Royal North Shore Hospital, St Leonards, Sydney, NSW, Australia.
Leuk Lymphoma. 2012 Nov;53(11):2314-20. doi: 10.3109/10428194.2012.698278. Epub 2012 Jul 9.
Chronic lymphocytic leukemia (CLL) involves disease infiltration into active proliferation centers within the lymph nodes and marrow. Successful treatment of CLL must involve targeting the leukemic cells in these supportive microenvironments. Our recent data suggest that inhibition of heat shock protein-90 (Hsp90) may be an effective treatment for CLL. We sought to further these data to determine whether the Hsp90 inhibitor, AUY922 (Novartis), is effective against CLL cells in a supportive in vitro environment. AUY922 significantly attenuated changes in immunophenotype and signal transducer and activator of transcription 3 (STAT3) signaling induced by CD40L-fibroblast co-culture but had no effect on the viability of CLL cells in this model. However, AUY922 in combination with fludarabine was significantly more effective at inducing apoptosis in cells in co-culture than either drug alone, an effect that was irrespective of ATM/TP53 dysfunction. In conclusion, our data suggest that further studies and clinical trials of AUY922 in combination with fludarabine may be warranted.

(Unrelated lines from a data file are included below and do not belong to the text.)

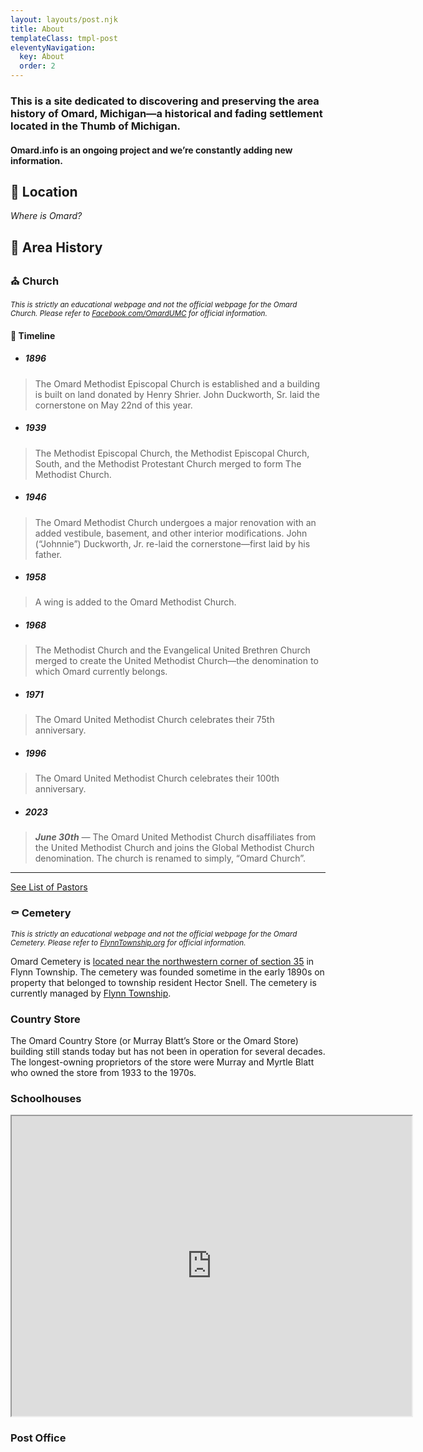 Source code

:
 ```yaml
---
layout: layouts/post.njk
title: About
templateClass: tmpl-post
eleventyNavigation:
  key: About
  order: 2
---
```


### This is a site dedicated to discovering and preserving the area history of Omard, Michigan—a historical and fading settlement located in the Thumb of Michigan.

#### Omard.info is an ongoing project and we’re constantly adding new information.

## 📌 Location
*Where is Omard?*

## 📖 Area History

### ⛪ Church

<small>*This is strictly an educational webpage and not the official webpage for the Omard Church. Please refer to <a href="https://facebook.com/omardumc" target="_blank">Facebook.com/OmardUMC</a> for official information.*</small>

#### 📜 Timeline


- ##### 1896

> The Omard Methodist Episcopal Church is established and a building is built on land donated by Henry Shrier. John Duckworth, Sr. laid the cornerstone on May 22nd of this year.


- ##### 1939

> The Methodist Episcopal Church, the Methodist Episcopal Church, South, and the Methodist Protestant Church merged to form The Methodist Church.


- ##### 1946

> The Omard Methodist Church undergoes a major renovation with an added vestibule, basement, and other interior modifications. John (“Johnnie”) Duckworth, Jr. re-laid the cornerstone—first laid by his father.


- ##### 1958

> A wing is added to the Omard Methodist Church.


- ##### 1968

> The Methodist Church and the Evangelical United Brethren Church merged to create the United Methodist Church—the denomination to which Omard currently belongs.

- ##### 1971

> The Omard United Methodist Church celebrates their 75th anniversary.

- ##### 1996

> The Omard United Methodist Church celebrates their 100th anniversary.

- ##### 2023

> ***June 30th*** — The Omard United Methodist Church disaffiliates from the United Methodist Church and joins the Global Methodist Church denomination. The church is renamed to simply, “Omard Church”.

---

<a href="https://docs.google.com/spreadsheets/d/1DHt6LQ_o57QMqf9y9txVRvFtYh01Q2KTyTg2tlwCMMM/edit?usp=sharing" target="_blank" class="btn">See List of Pastors</a>

### ⚰️ Cemetery

<small>*This is strictly an educational webpage and not the official webpage for the Omard Cemetery. Please refer to <a href="http://flynntownship.org/" target="_blank">FlynnTownship.org</a> for official information.*</small>

Omard Cemetery is <a href="https://www.google.com/maps/dir//Omard+Cemetery,+Brown+City,+MI+48416/" target="_blank">located near the northwestern corner of section 35</a> in Flynn Township. The cemetery was founded sometime in the early 1890s on property that belonged to township resident Hector Snell. The cemetery is currently managed by <a href="http://flynntownship.org/" target="_blank">Flynn Township</a>.

### Country Store

The Omard Country Store (or Murray Blatt’s Store or the Omard Store) building still stands today but has not been in operation for several decades. The longest-owning proprietors of the store were Murray and Myrtle Blatt who owned the store from 1933 to the 1970s.

### Schoolhouses

<iframe src="https://www.google.com/maps/d/embed?mid=1FIJY0Qy9qYesppZxjcDYJYoFwA0" width="640" height="480"></iframe>

### Post Office
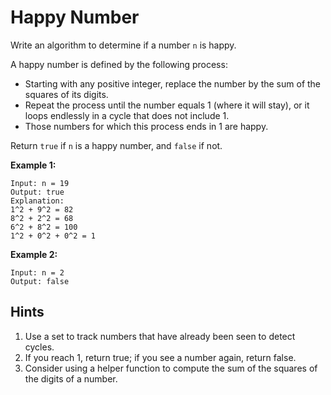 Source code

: # Happy Number

Write an algorithm to determine if a number `n` is happy.

A happy number is defined by the following process:

- Starting with any positive integer, replace the number by the sum of the squares of its digits.
- Repeat the process until the number equals 1 (where it will stay), or it loops endlessly in a cycle that does not include 1.
- Those numbers for which this process ends in 1 are happy.

Return `true` if `n` is a happy number, and `false` if not.

**Example 1:**

```
Input: n = 19
Output: true
Explanation:
1^2 + 9^2 = 82
8^2 + 2^2 = 68
6^2 + 8^2 = 100
1^2 + 0^2 + 0^2 = 1
```

**Example 2:**

```
Input: n = 2
Output: false
```

## Hints

1. Use a set to track numbers that have already been seen to detect cycles.
2. If you reach 1, return true; if you see a number again, return false.
3. Consider using a helper function to compute the sum of the squares of the digits of a number.

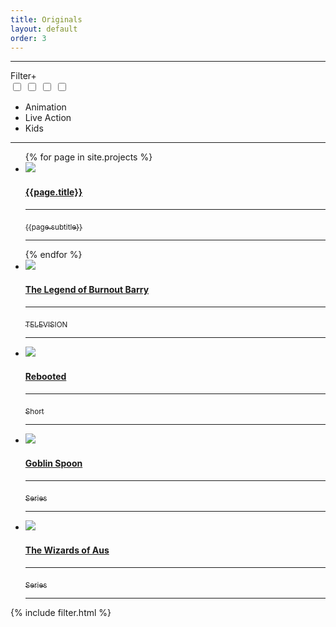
```yaml
---
title: Originals
layout: default
order: 3
---
```

<section>
<hr>
    <div id="filter"><label for="filter_options">Filter</label><label for="filter_options">+</label></div>
    <input type="checkbox" id="filter_options" autocomplete="off" class="hidden" />
    <!--Manual inputs for options Entry-->
    <input type="checkbox" id="filter_option1" autocomplete="off" class="hidden filter_checkbox" />
    <input type="checkbox" id="filter_option2" autocomplete="off" class="hidden filter_checkbox" />
    <input type="checkbox" id="filter_option3" autocomplete="off" class="hidden filter_checkbox" />
    <ul class="checkbox-circle filter_options ">
      <!--Manual Loop options Entry-->
      <li><label for="filter_option1" class="filter_option1">Animation</label></li>
      <li><label for="filter_option2" class="filter_option2">Live Action</label></li>
      <li><label for="filter_option3" class="filter_option3">Kids</label></li>
    </ul>
    <hr>
    <article>
      <ul class="projectlist">
       {% for page in site.projects %}
        <li class="{{page.type}}"><a href="{{page.path}}"><img src="{{ relBase }}img/projects/{{ post.img }}">
          <h4>{{page.title}}</h4>
          <hr><sub>{{page.subtitle}}</sub>
          <hr></a>
        </li>
        {% endfor %}
        <li class="filter_option2 filter_option3"><a href="the-legend-of-burnout-barry/"><img
              src="../img/projects/barry.jpg">
            <h4>The Legend of Burnout Barry</h4>
            <hr><sub>TELEVISION</sub>
            <hr>
          </a></li>
        <li class="filter_option1"><a href="rebooted/"><img src="../img/projects/rebooted.jpg">
          <h4>Rebooted</h4>
          <hr><sub>Short</sub>
          <hr></a>
        </li>
        <li class="filter_option1"><a href="goblin-spoon/"><img src="../img/projects/goblinspoon.jpg">
          <h4>Goblin Spoon</h4>
          <hr><sub>Series</sub>
          <hr></a>
        </li>
        <li class="filter_option2"><a href="the-wizards-of-aus/"><img src="../img/projects/wizards.jpg">
          <h4>The Wizards of Aus</h4>
          <hr><sub>Series</sub>
          <hr></a>
        </li>
      </ul>
    </article>
  </section>
  {% include filter.html %}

慢性淋巴细胞白血病(CLL)涉及疾病浸润到淋巴结和骨髓中的活跃增殖中心。成功治疗 CLL 必须针对这些支持性微环境中的白血病细胞。我们最近的数据表明,抑制热休克蛋白 90(Hsp90)可能是治疗 CLL 的有效方法。我们试图进一步研究这些数据,以确定 Hsp90 抑制剂 AUY922(诺华)是否在支持性体外环境中对 CLL 细胞有效。AUY922 显著减弱了 CD40L-成纤维细胞共培养诱导的免疫表型和信号转导和转录激活因子 3(STAT3)信号的变化,但对该模型中 CLL 细胞的活力没有影响。然而,AUY922 与氟达拉滨联合使用在诱导共培养细胞凋亡方面比单独使用任何一种药物更有效,这种作用与 ATM/TP53 功能障碍无关。总之,我们的数据表明,进一步研究和临床试验 AUY922 与氟达拉滨联合使用可能是合理的。